The moment you select the Crop Tool, you will notice that Photoshop puts a frame kind of outline around the image with 6 selection points as shown in the image below. These are the Crop handles that you will use for trimming down the image.
Click on any of these handles, hold the mouse button down and drag to resize and reshape the crop box. You will notice that as you change the size of the box, portion outside of it will look a little faded. The bright portion inside the box is the one that will stay and the faded portion outside the box will be cropped out.
Keep in mind that you do not necessarily have to click only on the crop handles. This is just something that Photoshop added for convenience. The four handles on the corner of course mark the corners of an image and the ones on the sides mark the absolute center of that side. You can however click anywhere on the edge of the image and crop.
Quite often, you would want to use a standard frame size to crop an image. You can do this using the Crop Tool Presets located in the options bar on top of your screen.
Select any of the frame size from the drop down and you will notice that Photoshop will automatically crop the image. You would not need to manually do anything. This is quite a handy tool that can save a lot of hassle and time if you already know the frame size that you want to crop the image into.
If the aspect ratio that you are looking for is not in the preset list, you can create your own customer aspect ratio or frame size by entering the value in the two boxes provided in the options bar.
If you want to quickly crop a landscape image to portrait, in other words crop it from horizontal to vertical or vice versa, you can do this by clicking on the rotate icon in the options bar [the arrow icon in the shape of a circle].
The moment I click on the rotate icon, Photoshop quickly cropped my image from landscape to portrait.
Let us say that you made a cropping selection but later decide to change it. Photoshop gives you the ability to move the crop box around rather than making the crop selection again. In order to reposition the crop box, just click inside it and move it around to the new desired position.
Next option in the Options Bar is related to straightening an image. It means that if you took a picture only to find later that you were holding the camera in a slightly tilted position which resulted in a tilted horizon, you can straighten it using the Crop Tool. There are a couple of ways to do it. One way is to select the Crop Tool, bring you cursor to one of the corner handles and rotate the image until to a straight position. You will notice that as soon as your move is near one of the corner handles, it will change to a curved arrow. This is when the functionality the rotate the image becomes available.

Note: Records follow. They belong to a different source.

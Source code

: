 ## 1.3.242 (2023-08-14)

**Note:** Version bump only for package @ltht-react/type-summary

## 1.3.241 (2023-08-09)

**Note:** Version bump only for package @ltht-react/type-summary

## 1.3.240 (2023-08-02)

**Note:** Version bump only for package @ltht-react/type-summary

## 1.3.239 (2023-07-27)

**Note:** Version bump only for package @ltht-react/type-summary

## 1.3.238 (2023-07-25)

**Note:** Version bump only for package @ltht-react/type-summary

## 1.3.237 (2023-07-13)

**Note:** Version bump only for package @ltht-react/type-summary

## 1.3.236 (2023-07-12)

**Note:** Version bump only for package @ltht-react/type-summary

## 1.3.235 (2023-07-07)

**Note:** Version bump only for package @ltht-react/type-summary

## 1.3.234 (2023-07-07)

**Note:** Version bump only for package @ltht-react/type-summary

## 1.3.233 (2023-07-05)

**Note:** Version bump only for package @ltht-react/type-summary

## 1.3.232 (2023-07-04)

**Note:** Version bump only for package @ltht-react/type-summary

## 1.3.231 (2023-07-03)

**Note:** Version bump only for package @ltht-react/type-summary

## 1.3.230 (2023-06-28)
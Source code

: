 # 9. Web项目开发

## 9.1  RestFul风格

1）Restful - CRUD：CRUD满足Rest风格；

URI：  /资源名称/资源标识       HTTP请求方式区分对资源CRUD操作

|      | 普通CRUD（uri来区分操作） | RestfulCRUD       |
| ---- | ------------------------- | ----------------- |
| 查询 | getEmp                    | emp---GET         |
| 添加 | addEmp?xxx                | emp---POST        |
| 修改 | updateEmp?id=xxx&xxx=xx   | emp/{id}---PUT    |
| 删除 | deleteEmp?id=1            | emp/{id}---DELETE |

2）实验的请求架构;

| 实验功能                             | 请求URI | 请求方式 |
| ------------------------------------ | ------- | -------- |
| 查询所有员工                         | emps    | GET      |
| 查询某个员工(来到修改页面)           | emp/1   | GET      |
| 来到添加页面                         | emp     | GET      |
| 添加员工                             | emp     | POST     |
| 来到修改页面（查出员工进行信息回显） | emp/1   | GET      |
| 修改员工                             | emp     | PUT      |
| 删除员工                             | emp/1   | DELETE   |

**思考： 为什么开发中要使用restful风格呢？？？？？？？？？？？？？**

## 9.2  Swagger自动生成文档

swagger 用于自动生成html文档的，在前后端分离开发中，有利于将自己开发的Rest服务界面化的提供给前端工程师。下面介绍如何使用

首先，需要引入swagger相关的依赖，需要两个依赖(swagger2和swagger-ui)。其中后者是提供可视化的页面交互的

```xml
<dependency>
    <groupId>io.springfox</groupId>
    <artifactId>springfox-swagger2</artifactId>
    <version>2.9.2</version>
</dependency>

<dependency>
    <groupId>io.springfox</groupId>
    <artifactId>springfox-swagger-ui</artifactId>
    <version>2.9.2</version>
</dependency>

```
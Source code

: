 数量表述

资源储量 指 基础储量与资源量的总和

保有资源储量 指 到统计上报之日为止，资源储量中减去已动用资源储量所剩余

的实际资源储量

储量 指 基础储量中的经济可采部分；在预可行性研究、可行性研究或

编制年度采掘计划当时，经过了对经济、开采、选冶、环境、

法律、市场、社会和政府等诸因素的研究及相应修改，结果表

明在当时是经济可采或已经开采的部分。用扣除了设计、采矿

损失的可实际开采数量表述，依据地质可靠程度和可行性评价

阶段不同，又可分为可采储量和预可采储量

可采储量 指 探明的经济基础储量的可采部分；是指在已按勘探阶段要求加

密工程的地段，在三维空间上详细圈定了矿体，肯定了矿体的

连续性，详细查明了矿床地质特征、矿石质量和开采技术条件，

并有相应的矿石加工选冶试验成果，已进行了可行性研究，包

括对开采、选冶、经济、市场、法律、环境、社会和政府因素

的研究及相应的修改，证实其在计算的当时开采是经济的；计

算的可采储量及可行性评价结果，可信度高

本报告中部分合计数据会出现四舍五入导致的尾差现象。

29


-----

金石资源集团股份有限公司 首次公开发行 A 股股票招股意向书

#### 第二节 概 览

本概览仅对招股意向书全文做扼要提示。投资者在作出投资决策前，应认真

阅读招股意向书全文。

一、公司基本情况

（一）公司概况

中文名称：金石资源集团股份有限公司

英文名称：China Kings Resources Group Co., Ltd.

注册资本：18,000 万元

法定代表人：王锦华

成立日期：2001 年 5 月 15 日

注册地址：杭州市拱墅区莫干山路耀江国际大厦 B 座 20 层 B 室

Another way (not that effective though) is to let Photoshop do the task. Go to your options Bar and click on the “Straighten” option, find something in your image that should be straight like the horizon point and then draw a straight line. As soon as you release the mouse button, Photoshop will make adjustments to the image the straighten it. This however is not really that effective and barely makes any difference to an image that is highly tilted, like the one I used in the example above. Best way in my opinion to straighten an image using the Crop Tool is to do it manually.
Right next Straighten in the Option Bar is the option to change the view or overlay of the Crop Box. It related to the three line grid that you see inside the Crop Box. You can select any of the multiple choices from the drop down to change the line pattern inside the Crop Box.
And that pretty much is. These are some of the facts that can get you familiarized with the Crop Tool as a beginner. This is just the basic knowledge, the best way of course to learn more is to open an image and play around with it using the Crop Tool and I am sure you will come across and learn many new things that I haven’t covered here.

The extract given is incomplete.